**TASK GOAL:** From the entries below, report only the number of lines that contain the word "renders".

Segment Start: DATA TO USE

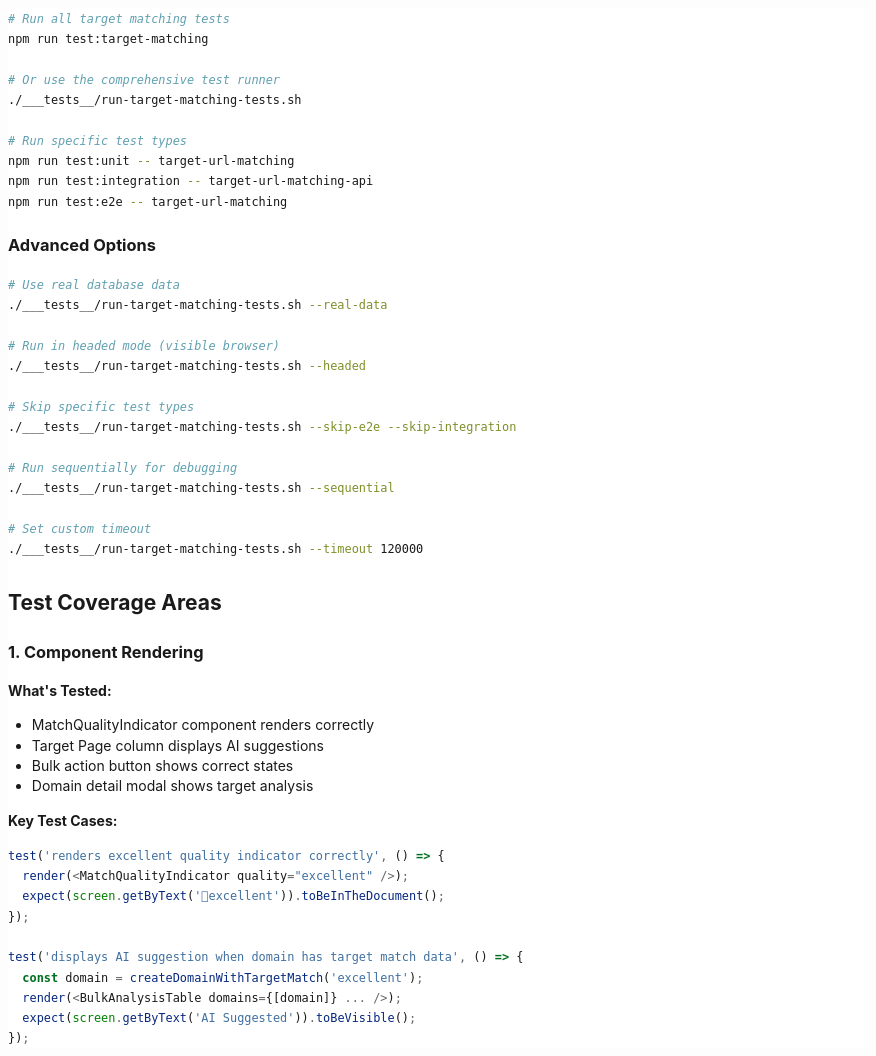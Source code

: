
 ```bash
# Run all target matching tests
npm run test:target-matching

# Or use the comprehensive test runner
./___tests__/run-target-matching-tests.sh

# Run specific test types
npm run test:unit -- target-url-matching
npm run test:integration -- target-url-matching-api
npm run test:e2e -- target-url-matching
```

### Advanced Options

```bash
# Use real database data
./___tests__/run-target-matching-tests.sh --real-data

# Run in headed mode (visible browser)
./___tests__/run-target-matching-tests.sh --headed

# Skip specific test types
./___tests__/run-target-matching-tests.sh --skip-e2e --skip-integration

# Run sequentially for debugging
./___tests__/run-target-matching-tests.sh --sequential

# Set custom timeout
./___tests__/run-target-matching-tests.sh --timeout 120000
```

## Test Coverage Areas

### 1. Component Rendering

**What's Tested:**
- MatchQualityIndicator component renders correctly
- Target Page column displays AI suggestions
- Bulk action button shows correct states
- Domain detail modal shows target analysis

**Key Test Cases:**
```typescript
test('renders excellent quality indicator correctly', () => {
  render(<MatchQualityIndicator quality="excellent" />);
  expect(screen.getByText('🎯excellent')).toBeInTheDocument();
});

test('displays AI suggestion when domain has target match data', () => {
  const domain = createDomainWithTargetMatch('excellent');
  render(<BulkAnalysisTable domains={[domain]} ... />);
  expect(screen.getByText('AI Suggested')).toBeVisible();
});
```
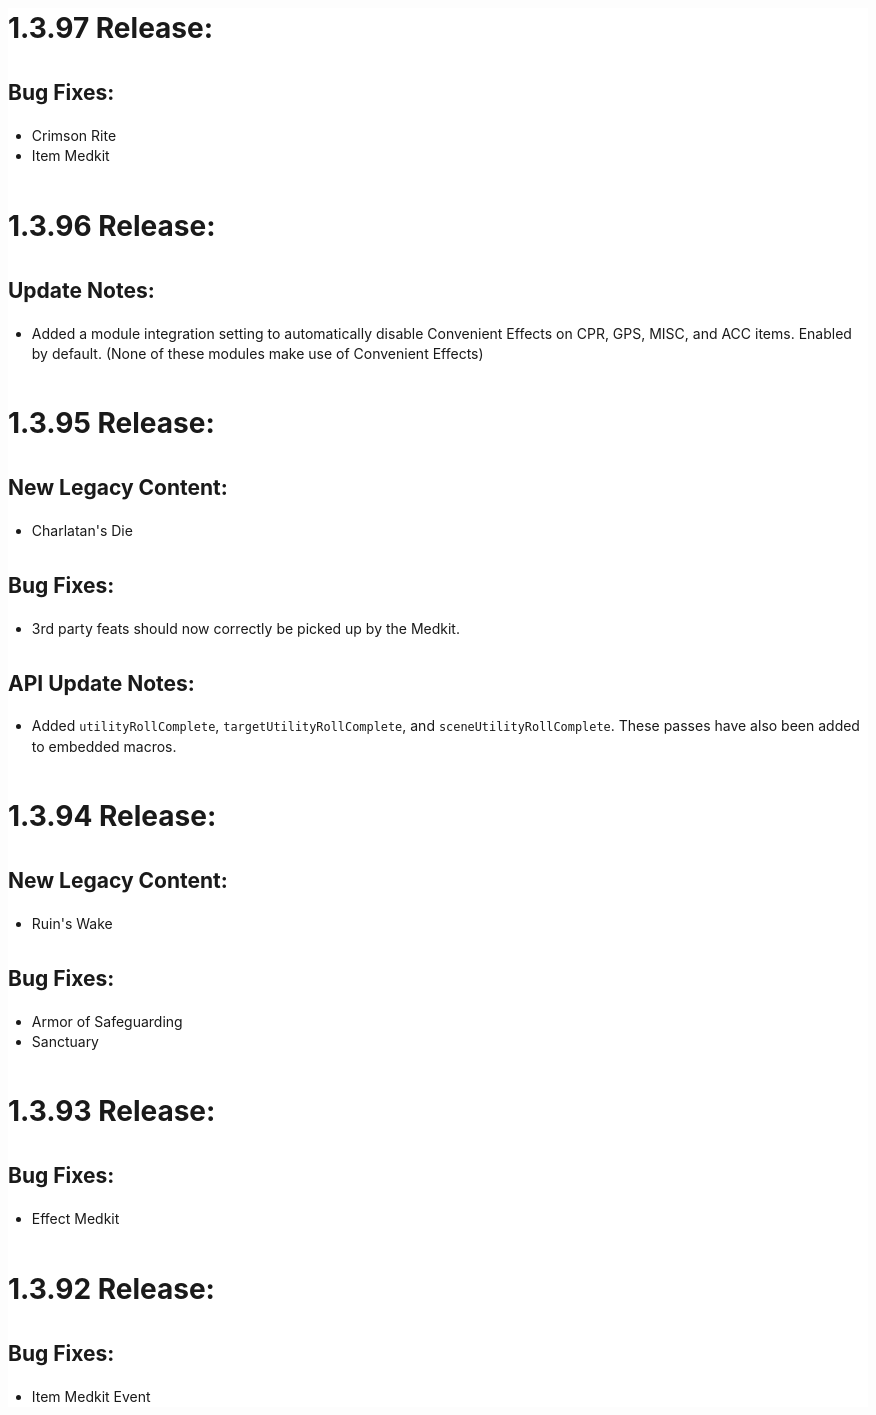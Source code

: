 # 1.3.97 Release:
## Bug Fixes:
- Crimson Rite
- Item Medkit

# 1.3.96 Release:
## Update Notes:
- Added a module integration setting to automatically disable Convenient Effects on CPR, GPS, MISC, and ACC items. Enabled by default. (None of these modules make use of Convenient Effects)

# 1.3.95 Release:
## New Legacy Content:
- Charlatan's Die
## Bug Fixes:
- 3rd party feats should now correctly be picked up by the Medkit.
## API Update Notes:
- Added `utilityRollComplete`, `targetUtilityRollComplete`, and `sceneUtilityRollComplete`. These passes have also been added to embedded macros.

# 1.3.94 Release:
## New Legacy Content:
- Ruin's Wake
## Bug Fixes:
- Armor of Safeguarding
- Sanctuary

# 1.3.93 Release:
## Bug Fixes:
- Effect Medkit

# 1.3.92 Release:
## Bug Fixes:
- Item Medkit Event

Segment End: DATA TO USE

**OUTPUT BELOW:** 2